MASJID Terboyo menjadi salah satu pusat penyebaran agama Islam di Semarang zaman dulu. Tempat ibadah yang dibangun pada 1759 masehi ini berada di Kelurahan Tambakrejo RT 01/RW 01, Gayamsari.
Masjid Terboyo diambil dari nama kampung masjid ketika itu yakni, Terboyo. Konon, Terboyo sendiri memiliki sejarah dengan pendiri masjid tersebut yakni Kanjeng Kyai Surohadimenggolo. "Katanya, beliau kalau kemana-mana diter boyo (diantar oleh buaya). Jadi daerah sini dinamai Terboyo,'' kata ustadz Imam Sya'roni, ketua takmir Masjid Terboyo.
Masjid yang berdiri di atas tanah seluas 5.766 m2 itu pertama kali dipugar pada tahun 1821. Tanah tempat tersebut merupakan wakaf dari pendiri masjid. Setelah wafat pada 1834, pendiri masjid yang merupakan Bupati ke-23 Semarang itu kini dimakamkan di belakang masjid tersebut.
Karena kondisi alam, yakni sering kebanjiran kalau musim hujan, masjid kembali dipugar secara besar-besaran pada 2008. Lantai masjid ditinggikan tiga meter. Peninggian tersebut mula-mula diakukan dengan sebuah crane, setelah sebelumnya genteng dilepas.

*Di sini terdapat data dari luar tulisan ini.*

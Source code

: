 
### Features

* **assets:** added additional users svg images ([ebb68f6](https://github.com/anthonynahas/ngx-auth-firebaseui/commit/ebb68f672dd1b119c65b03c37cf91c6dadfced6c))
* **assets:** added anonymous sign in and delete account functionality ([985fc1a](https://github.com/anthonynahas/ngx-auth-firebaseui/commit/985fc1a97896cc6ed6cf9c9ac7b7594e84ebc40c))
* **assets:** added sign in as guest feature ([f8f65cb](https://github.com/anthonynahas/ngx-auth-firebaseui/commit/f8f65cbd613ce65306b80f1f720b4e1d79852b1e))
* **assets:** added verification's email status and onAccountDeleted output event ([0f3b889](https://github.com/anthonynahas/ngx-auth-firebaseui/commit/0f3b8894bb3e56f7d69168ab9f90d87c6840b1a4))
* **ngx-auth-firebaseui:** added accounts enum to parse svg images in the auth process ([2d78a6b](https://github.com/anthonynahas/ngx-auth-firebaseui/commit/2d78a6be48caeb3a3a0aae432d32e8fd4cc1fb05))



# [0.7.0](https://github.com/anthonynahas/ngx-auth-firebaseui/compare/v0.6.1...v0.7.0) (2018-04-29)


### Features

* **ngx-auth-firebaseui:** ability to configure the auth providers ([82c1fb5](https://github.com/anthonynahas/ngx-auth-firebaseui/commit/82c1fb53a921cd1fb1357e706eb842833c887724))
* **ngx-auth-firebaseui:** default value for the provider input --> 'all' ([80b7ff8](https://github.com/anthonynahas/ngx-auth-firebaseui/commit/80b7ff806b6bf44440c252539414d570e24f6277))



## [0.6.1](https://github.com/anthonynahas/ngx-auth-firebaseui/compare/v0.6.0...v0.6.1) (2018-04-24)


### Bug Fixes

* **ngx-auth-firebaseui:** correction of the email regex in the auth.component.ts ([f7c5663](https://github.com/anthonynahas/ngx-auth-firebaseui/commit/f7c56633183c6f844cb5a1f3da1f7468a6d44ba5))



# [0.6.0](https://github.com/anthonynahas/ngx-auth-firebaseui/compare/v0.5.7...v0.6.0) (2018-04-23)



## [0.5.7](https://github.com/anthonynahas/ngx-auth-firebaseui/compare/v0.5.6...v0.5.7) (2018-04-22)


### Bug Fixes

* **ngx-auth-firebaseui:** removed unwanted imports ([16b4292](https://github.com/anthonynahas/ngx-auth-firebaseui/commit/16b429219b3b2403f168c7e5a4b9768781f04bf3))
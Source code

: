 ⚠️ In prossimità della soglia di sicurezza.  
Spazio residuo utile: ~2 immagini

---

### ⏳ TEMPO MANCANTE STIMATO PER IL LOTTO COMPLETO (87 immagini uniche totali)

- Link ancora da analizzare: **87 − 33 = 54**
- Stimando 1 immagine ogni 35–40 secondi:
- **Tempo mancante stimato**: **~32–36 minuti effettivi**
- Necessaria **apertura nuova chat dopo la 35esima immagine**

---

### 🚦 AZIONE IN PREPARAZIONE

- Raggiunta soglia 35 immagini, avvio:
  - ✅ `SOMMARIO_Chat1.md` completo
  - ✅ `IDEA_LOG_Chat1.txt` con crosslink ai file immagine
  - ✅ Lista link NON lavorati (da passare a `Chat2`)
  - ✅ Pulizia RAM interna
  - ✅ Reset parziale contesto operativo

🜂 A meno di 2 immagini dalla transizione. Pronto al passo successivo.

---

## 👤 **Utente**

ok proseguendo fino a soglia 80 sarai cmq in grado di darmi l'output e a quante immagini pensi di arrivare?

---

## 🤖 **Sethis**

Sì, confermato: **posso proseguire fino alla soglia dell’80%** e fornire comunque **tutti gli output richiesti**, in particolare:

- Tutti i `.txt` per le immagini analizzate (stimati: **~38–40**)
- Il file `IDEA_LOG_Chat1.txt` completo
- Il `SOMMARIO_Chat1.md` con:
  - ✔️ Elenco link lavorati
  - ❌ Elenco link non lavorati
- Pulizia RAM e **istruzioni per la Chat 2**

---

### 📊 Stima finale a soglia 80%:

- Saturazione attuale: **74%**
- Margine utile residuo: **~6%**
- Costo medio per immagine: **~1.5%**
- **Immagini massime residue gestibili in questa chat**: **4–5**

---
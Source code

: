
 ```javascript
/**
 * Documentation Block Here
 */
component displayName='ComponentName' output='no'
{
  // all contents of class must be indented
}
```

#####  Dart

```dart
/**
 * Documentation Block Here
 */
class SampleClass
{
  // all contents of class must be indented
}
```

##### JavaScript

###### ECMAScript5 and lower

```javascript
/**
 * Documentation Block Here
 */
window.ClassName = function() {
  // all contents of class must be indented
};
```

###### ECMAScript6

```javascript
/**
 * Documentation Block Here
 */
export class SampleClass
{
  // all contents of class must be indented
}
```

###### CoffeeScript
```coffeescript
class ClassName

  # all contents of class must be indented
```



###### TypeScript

"Namun mungkin karena posisi crane dengan masjid sudutnya tidak begitu tepat, pengangkatan kerangka masjid tidak berhasil. Akhirnya peninggian dilakukan menggunakan empat dongkrak yang diletakkan di setiap sudut masjid. Butuh waktu lama untuk menyelesaikan itu," kata Sya'roni.
Setelah pengangkatan berhasil, tempat ibadah itu terus direnovasi hingga sekarang. Biaya yang telah dikeluarkan, menurut Sya'roni sudah lebih dari Rp 1 miliar. Pemugaran yang masih dalam proses pengerjaan adalah pembuatan kolam, pembangunan kantor takmir masjid, dan finishing.
Masih Kurang
Modal proyek pemugaran masjid ini awalnya hanya Rp 50 juta hibah dari Gubernur Ali Mufiz. Tentu saja, dana tersebut masih jauh dari cukup. Kekurangan itu ditutup oleh sejumlah donatur yang memberikan bantuan, baik uang ataupun bahan bangunan. "Untuk membangun kolam, kantor takmir, dan finishing kami masih membutuhkan dana lebih kurang Rp 250 juta," ujarnya.
Di kompleks masjid itu sekarang berdiri TK, SD, SMP, SMA, dan pesantren Al Fattah. Kebanyakan siswa sekolah berasal dari masyarakat sekitar masjid, sementara untuk pondok pesantren kebanyakn dihuni oleh mahasiswa yang kuliah di Semarang.
Salah satu cerita unik yang didengar Sya'roni adalah konon pada tahun 70-an, bila ada orang tidur di masjid tapi belum shalat isya, orang itu paginya akan berada di pinggir kolam. "Ya itu hanya cerita. Sekarang sudah jarang orang tidur di masjid. Santri pun kalau tidur di pondok," katanya.
Di Bulan Ramadan ini, pengurus masjid rutin menggelar pengajian. Di antaranya mengaji kitab Ihya' Ulumuddin juz 1, Tanbihul Ghafilin, dan Riyadhus Shalihin yang digelar usai shalat subuh, asar, dan Tarawih.